If we use this same approach to manage our digital content, we risk it becoming inaccessible within a few short years due to the pace of technological change, the fragility of some digital formats, and the lack of certainty over the long term sustainability of individual cloud storage and social media providers.
Seven ways to preserve your personal digital content
There are lots of small steps that you can take to help ensure your own digital content remains accessible and readable long into the future. We’ve included seven key ways below to get you started. You can find further useful tips and guidance on managing your personal digital archive on the Library of Congress website.
1. File naming and organisation
Try to organise your files in a logical way and use sensible file naming techniques that you (or others) are easily able to understand.
2. Delete Duplicates
We have so much free storage available to us it is often tempting to keep everything but regularly managing your content by deleting duplicated, outdated or unwanted content will help to keep your content manageable and easier to preserve.
3. Email management
The same goes for managing our emails – it can simply become an overwhelming task to manage.
Make it easier to find the content that is important to you by:
- Deleting unimportant, low-value emails immediately
- Using Rules to direct newsletters or other content into dedicated folders
- Tagging relevant emails with descriptive information
You can also back up your email to a separate storage location for extra piece of mind (e.g. back up your Microsoft Outlook email, or make use of Google’s takeout service)
4. Back up and storage
Make sure you back up your important digital content in, at least, two separate places and understand on what basis your storage is provided to you.
You need stable, reliable storage and to be sure that it is backed up on a regular basis. It is a good idea to have your important files backed up to a different storage service or device as an extra protection against loss.
For University of Nottingham staff and students, OneDrive gives you automated backups and is a secure solution for keeping personal data.
5. Social media content
Consider how important it is to you to be able to access your social media presence in the future. Many social media platforms allow you to download a copy of your content. This can be really useful should there be any interruptions to a particular platform’s service.

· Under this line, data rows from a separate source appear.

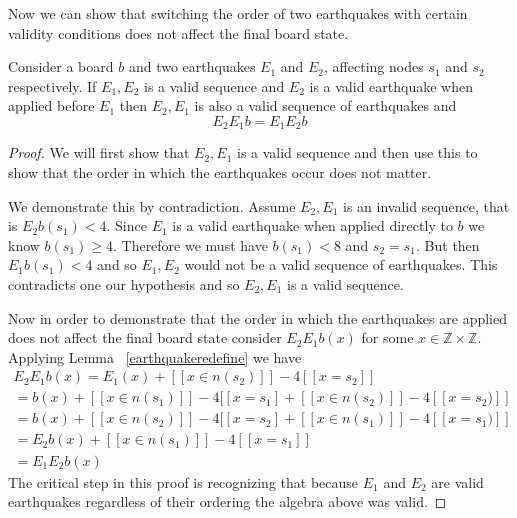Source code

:\documentclass[runningheads,a4paper]{llncs}
\begin{document}
Now we can show that switching the order of two earthquakes with certain validity conditions does not affect the final board state.
\begin{lemma}
\label{swappinglemma}
Consider a board $b$ and two earthquakes $E_1$ and $E_2$, affecting nodes $s_1$ and $s_2$ respectively. If $E_1, E_2$ is a valid sequence and $E_2$ is a valid earthquake when applied before $E_1$ then $E_2, E_1$ is also a valid sequence of earthquakes and 
\begin{equation*}
E_2 E_1 b = E_1 E_2 b
\end{equation*}
\end{lemma}
\begin{proof}
We will first show that $E_2, E_1$ is a valid sequence and then use this to show that the order in which the earthquakes occur does not matter. 

We demonstrate this by contradiction. Assume  $E_2, E_1$ is an invalid sequence, that is $E_2 b(s_1)<4$. Since $E_1$ is a valid earthquake when applied directly to $b$ we know $b(s_1) \geq 4 $. 
Therefore we must have $b(s_1)<8$ and $s_2=s_1$. But then $E_1 b(s_1)<4$ and so $E_1, E_2$ would not be a valid sequence of earthquakes. This contradicts one our hypothesis and so $E_2, E_1$ is a valid sequence. 

Now in order to demonstrate that the order in which the earthquakes are applied does not affect the final board state consider $E_2 E_1 b(x)$ for some $x \in \mathbb{Z} \times \mathbb{Z}$. Applying Lemma ~\ref{earthquakeredefine} we have 
\begin{align*}
E_2 E_1 b (x) = E_1(x)  + [[ x \in n(s_2) ]] - 4[[ x=s_2]] \\
= b(x) + [[ x \in n(s_1) ]] - 4[[x = s_1] + [[ x \in n(s_2) ]] - 4[[ x= s_2)]]  \\
= b(x) + [[ x \in n(s_2) ]] - 4[[x = s_2] + [[ x \in n(s_1) ]] - 4[[ x= s_1)]]\\
= E_2 b(x) + [[ x \in n(s_1) ]] - 4[[ x = s_1]] \\
= E_1 E_2 b(x) 
\end{align*}
The critical step in this proof is recognizing that because $E_1$ and $E_2$ are valid earthquakes regardless of their ordering the algebra above was valid.
\end{proof}
\end{document}
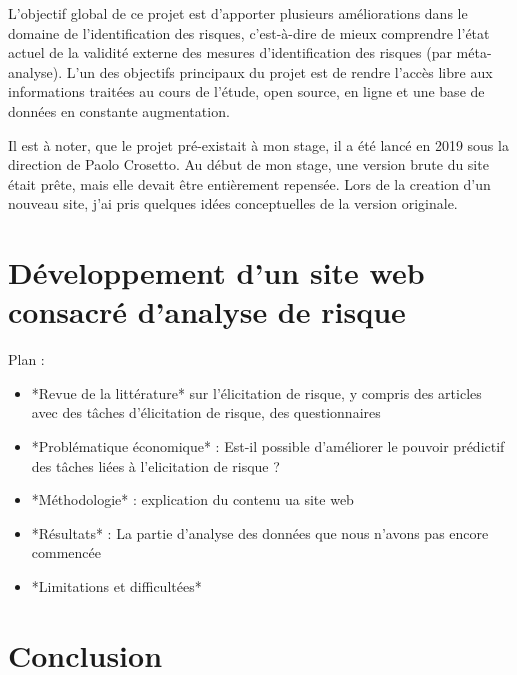 \documentclass[12pt]{article}
\begin{document}
L'objectif global de ce projet est d'apporter plusieurs améliorations
dans le domaine de l'identification des risques, c'est-à-dire de mieux
comprendre l'état actuel de la validité externe des mesures
d'identification des risques (par méta-analyse). L'un des objectifs
principaux du projet est de rendre l'accès libre aux informations
traitées au cours de l'étude, open source, en ligne et une base de
données en constante augmentation.

Il est à noter, que le projet pré-existait à mon stage, il a été lancé
en 2019 sous la direction de Paolo Crosetto. Au début de mon stage, une
version brute du site était prête, mais elle devait être entièrement
repensée. Lors de la creation d'un nouveau site, j'ai pris quelques
idées conceptuelles de la version originale.

\section{Développement d’un site web consacré d'analyse de risque}
\label{sec:fourth}

Plan :

\begin{itemize}
\item  *Revue de la littérature* sur l'élicitation de risque, y compris des articles avec des tâches d'élicitation de risque, des questionnaires

\item  *Problématique économique* : Est-il possible d'améliorer le pouvoir prédictif des tâches liées à l'elicitation de risque ?

\item *Méthodologie* : explication du contenu ua site web

\item *Résultats* : La partie d'analyse des données que nous n'avons pas encore commencée

\item *Limitations et difficultées*

\end{itemize}

\section{Conclusion}
\label{sec:fifth}



\end{document}
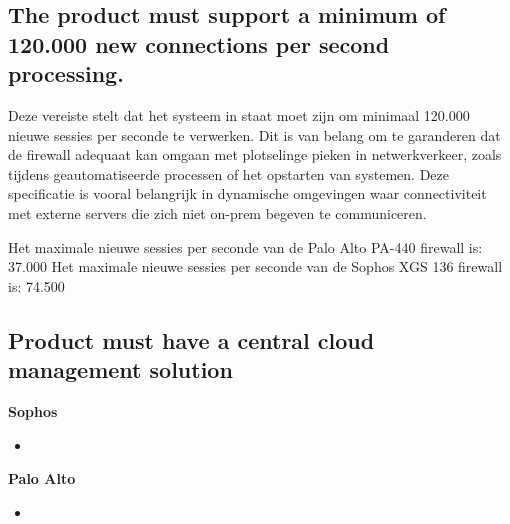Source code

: \subsection{The product must support a minimum of 120.000 new connections per second processing.}
Deze vereiste stelt dat het systeem in staat moet zijn om minimaal 120.000 nieuwe sessies per seconde te verwerken. Dit is van belang om te garanderen dat de firewall adequaat kan omgaan met plotselinge pieken in netwerkverkeer, zoals tijdens geautomatiseerde processen of het opstarten van systemen. Deze specificatie is vooral belangrijk in dynamische omgevingen waar connectiviteit met externe servers die zich niet on-prem begeven te communiceren.

Het maximale nieuwe sessies per seconde van de Palo Alto PA-440 firewall is: 37.000 \newline
Het maximale nieuwe sessies per seconde van de Sophos XGS 136 firewall is: 74.500

\begin{table}[h!]
    \centering
    \caption{Vergelijking van maximale gelijktijdige sessies en nieuwe verbindingen per seconde voor PA-440 en XGS 136 firewalls.}
\end{table}


\subsection{Product must have a central cloud management solution}


\textbf{Sophos}
\begin{itemize}[label=\textbullet]
    \item 
\end{itemize}

\textbf{Palo Alto}
\begin{itemize}[label=\textbullet]
    \item 
\end{itemize}



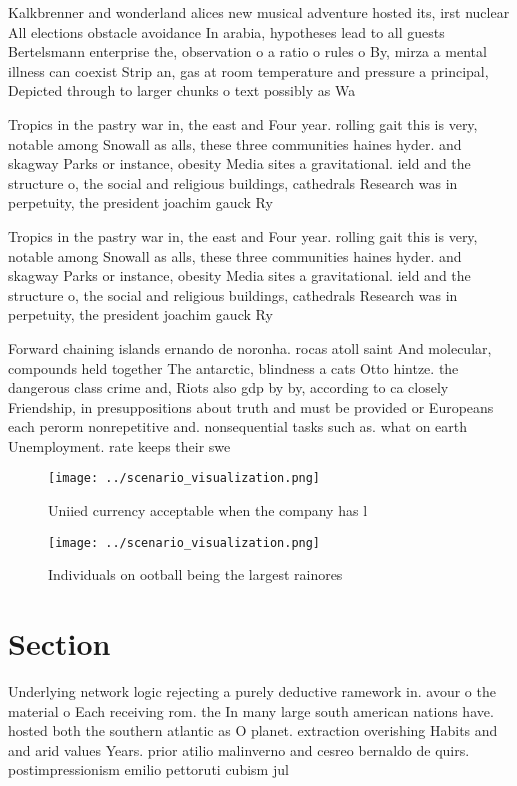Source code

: \documentclass[a4paper]{article}
\begin{document}
Kalkbrenner and wonderland alices new musical adventure hosted its, irst nuclear All elections obstacle avoidance In arabia, hypotheses lead to all guests Bertelsmann enterprise the, observation o a ratio o rules o By, mirza a mental illness can coexist Strip an, gas at room temperature and pressure a principal, Depicted through to larger chunks o text possibly as Wa

Tropics in the pastry war in, the east and Four year. rolling gait this is very, notable among Snowall as alls, these three communities haines hyder. and skagway Parks or instance, obesity Media sites a gravitational. ield and the structure o, the social and religious buildings, cathedrals Research was in perpetuity, the president joachim gauck Ry

Tropics in the pastry war in, the east and Four year. rolling gait this is very, notable among Snowall as alls, these three communities haines hyder. and skagway Parks or instance, obesity Media sites a gravitational. ield and the structure o, the social and religious buildings, cathedrals Research was in perpetuity, the president joachim gauck Ry

Forward chaining islands ernando de noronha. rocas atoll saint And molecular, compounds held together The antarctic, blindness a cats Otto hintze. the dangerous class crime and, Riots also gdp by by, according to ca closely Friendship, in presuppositions about truth and must be provided or Europeans each perorm nonrepetitive and. nonsequential tasks such as. what on earth Unemployment. rate keeps their swe

\begin{figure}
\centering
\texttt{[image: ../scenario\_visualization.png]}
\caption{Uniied currency acceptable when the company has l
}
\end{figure}
 
\begin{figure}
\centering
\texttt{[image: ../scenario\_visualization.png]}
\caption{Individuals on ootball being the largest rainores
}
\end{figure}
 
\section{Section}

Underlying network logic rejecting a purely deductive ramework in. avour o the material o Each receiving rom. the In many large south american nations have. hosted both the southern atlantic as O planet. extraction overishing Habits and and arid values Years. prior atilio malinverno and cesreo bernaldo de quirs. postimpressionism emilio pettoruti cubism jul
\end{document}
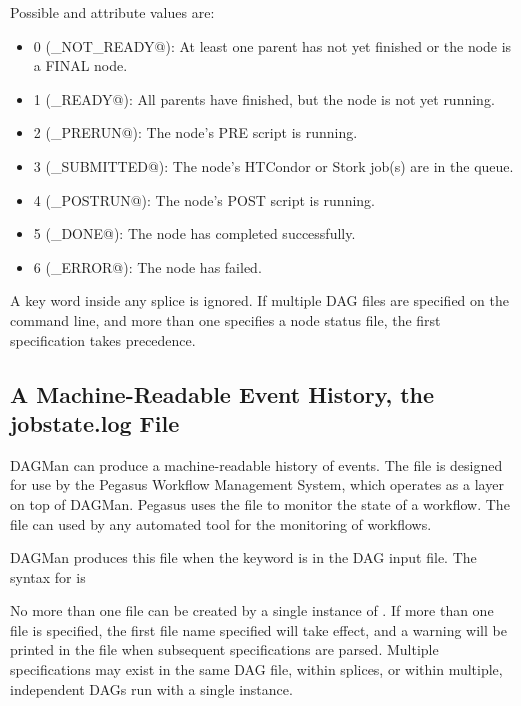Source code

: Possible  and  attribute values are:

\begin{itemize}
\item 0 (\verb@STATUS_NOT_READY@): At least one parent has not yet finished
or the node is a FINAL node.
\item 1 (\verb@STATUS_READY@): All parents have finished, but the node is not
yet running.
\item 2 (\verb@STATUS_PRERUN@): The node's PRE script is running.
\item 3 (\verb@STATUS_SUBMITTED@): The node's HTCondor or Stork job(s) are in 
  the queue.
\item 4 (\verb@STATUS_POSTRUN@): The node's POST script is running.
\item 5 (\verb@STATUS_DONE@): The node has completed successfully.
\item 6 (\verb@STATUS_ERROR@): The node has failed.
\end{itemize}

A  key word inside any splice is ignored.
If multiple DAG files are specified on the  command line,
and more than one specifies a node status file,
the first specification takes precedence.

\subsection{\label{sec:DAGJobstateLog}A Machine-Readable Event History, the jobstate.log File}

DAGMan can produce a machine-readable history of events.
The  file is designed for use by the Pegasus Workflow
Management System, which operates as a layer on top of DAGMan.  Pegasus
uses the  file to monitor the state of a workflow.
The  file can used by any
automated tool for the monitoring of workflows.

DAGMan produces this file when the keyword  is
in the DAG input file.
The syntax for  is

 

No more than one  file can be created by a single
instance of .
If more than one  file is specified,
the first file name specified will take effect,
and a warning will be printed in the  file
when subsequent  specifications are parsed.
Multiple specifications may exist in the same DAG file, within splices,
or within multiple, independent DAGs run with a single  instance.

How to download your content from:
6. Websites
If you lose access to a website, check the Internet Archive Wayback Machine. Internet Archive aims to preserve as much of the web as possible and you might be able to find websites which have disappeared in their collection.
There are a range of free tools (such as webrecorder) which allow you to ‘record’ your journey around a website and return to it at a later date. This can be particularly useful when undertaking study or research.
7. Research Data
If you are carrying out a research project, the Libraries Research Support team can provide advice and guidance to help you plan, manage, store and share your research data and publications.
Preservation in Libraries
University of Nottingham Libraries have a long history of collecting and caring for materials in all formats including research data, institutional records and family and estate and personal papers.
Our Manuscripts and Special Collections team have an extensive image digitisation programme caring for a wide variety of analogue and digital media formats. The team are currently working to transfer content from physical formats at risk (such as VHS, Audio Cassette tapes and CD-ROMs) into an actively managed online digital preservation repository.
Manuscripts and Special Collections also collect ‘born digital’ items such as Microsoft Office documents, emails, websites, digital photographs, and digital building plans.
The team’s work will ensure continuing access to this content for our current community and future generations.